The sharp hooks of Lady Farrington’s tentacle-like fingers once again sank into his arm. “Sit down and let the girl go.”
Chapter Seven
CLUTCHING HER RUINED skirts, Olivia ran through the gondola’s hallways, past the curious stares of strangers. She paused only once, as she passed through the great entrance hall. The many mirrors that stretched from floor to ceiling beckoned. She had to look.

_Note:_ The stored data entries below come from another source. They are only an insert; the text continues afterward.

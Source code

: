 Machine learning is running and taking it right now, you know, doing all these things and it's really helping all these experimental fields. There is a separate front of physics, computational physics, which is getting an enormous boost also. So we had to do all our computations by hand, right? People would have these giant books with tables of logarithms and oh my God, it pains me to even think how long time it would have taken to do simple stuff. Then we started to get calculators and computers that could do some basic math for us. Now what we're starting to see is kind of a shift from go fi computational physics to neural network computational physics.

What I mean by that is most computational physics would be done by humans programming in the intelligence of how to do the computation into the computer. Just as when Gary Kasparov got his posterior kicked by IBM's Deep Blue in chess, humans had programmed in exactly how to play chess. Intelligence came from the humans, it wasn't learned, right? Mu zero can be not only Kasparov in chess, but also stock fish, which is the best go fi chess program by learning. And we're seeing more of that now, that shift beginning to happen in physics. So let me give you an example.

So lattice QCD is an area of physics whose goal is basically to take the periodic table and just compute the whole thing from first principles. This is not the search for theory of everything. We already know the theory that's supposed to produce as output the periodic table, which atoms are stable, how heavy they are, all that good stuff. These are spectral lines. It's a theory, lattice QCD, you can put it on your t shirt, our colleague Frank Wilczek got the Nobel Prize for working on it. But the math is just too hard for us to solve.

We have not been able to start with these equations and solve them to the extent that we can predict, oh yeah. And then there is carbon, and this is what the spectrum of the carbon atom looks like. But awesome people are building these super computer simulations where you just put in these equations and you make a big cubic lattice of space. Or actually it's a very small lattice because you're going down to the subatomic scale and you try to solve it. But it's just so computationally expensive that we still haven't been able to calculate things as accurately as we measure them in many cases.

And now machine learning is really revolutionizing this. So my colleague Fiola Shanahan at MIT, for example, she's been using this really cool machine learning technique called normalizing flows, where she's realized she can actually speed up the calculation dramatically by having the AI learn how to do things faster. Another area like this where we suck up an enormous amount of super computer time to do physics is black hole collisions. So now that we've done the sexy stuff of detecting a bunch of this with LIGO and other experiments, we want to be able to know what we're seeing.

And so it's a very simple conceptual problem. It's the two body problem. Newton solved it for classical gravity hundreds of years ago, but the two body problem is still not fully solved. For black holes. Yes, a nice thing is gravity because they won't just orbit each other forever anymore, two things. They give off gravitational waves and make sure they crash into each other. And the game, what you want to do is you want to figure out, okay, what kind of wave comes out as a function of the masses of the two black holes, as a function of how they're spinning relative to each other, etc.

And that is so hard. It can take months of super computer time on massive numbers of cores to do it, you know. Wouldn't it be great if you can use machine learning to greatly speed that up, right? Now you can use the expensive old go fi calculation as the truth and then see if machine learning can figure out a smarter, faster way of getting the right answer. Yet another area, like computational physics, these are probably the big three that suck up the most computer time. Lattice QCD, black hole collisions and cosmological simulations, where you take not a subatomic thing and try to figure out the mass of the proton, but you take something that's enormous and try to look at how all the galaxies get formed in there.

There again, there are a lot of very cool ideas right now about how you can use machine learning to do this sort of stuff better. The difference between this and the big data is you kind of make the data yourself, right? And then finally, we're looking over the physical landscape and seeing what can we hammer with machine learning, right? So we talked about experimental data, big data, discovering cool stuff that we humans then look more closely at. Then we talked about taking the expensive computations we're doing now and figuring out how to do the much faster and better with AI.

Cranks and springs! She was a mess.
Olivia blotted away cr
ocodile tears and fought back a self-satisfied smile. Wet and crumpled skirts dragged the floor. A side seam in the bodice had pulled free. The silk dress was beyond hope, an unfortunate casualty in an otherwise beautifully executed public set down.
As was to be expected, the ever-acidic Lady Farrington had been unable to resist an opportunity to sit in judgment and pinpoint every inadequacy of her figure and her family. Olivia rather regretted meekly allowing that woman to use such ammunition, but the more one worked within the realm of truth, the more convincing the outcome.
A shame she’d not been able to smile and wink at Lord Rathsburn when his gaze had finally slid below her neck. She’d hoped to arrange for him to accompany her on a ‘brisk walk about the deck’ and expound upon the reasons men found her figure attractive.
But the soup course was the perfect exit strategy. She’d waited patiently until the steam footman was behind her, listening for the telling click of elbow gears. And then disaster spilled down upon her.
Her lips twitched as a smile threatened. Pressing a fist to her mouth, she feigned distress, then turned and resumed the race. For that’s what it was. A race.
She had some two hours to complete her assigned task. Lord Rathsburn would not easily escape Lady Farrington or Mother. Still, that was where the uncertainty lay. The social behavior of scientists was unpredictable. She needed to hurry.
Olivia slammed the door behind her and fell against it, panting. Lord Rathsburn was correct; her corset was far too tight. “A stunning success, Steam Clara,” she gasped, as her breaths slowed and adequate oxygen began to reach her brain.
Steam Clara held out Olivia’s dressing gown, whirring and whistling in confusion when she waved the steambot away, kicked off her slippers and reached for her oversized reticule, shoving the box containing the acousticotransmitters inside.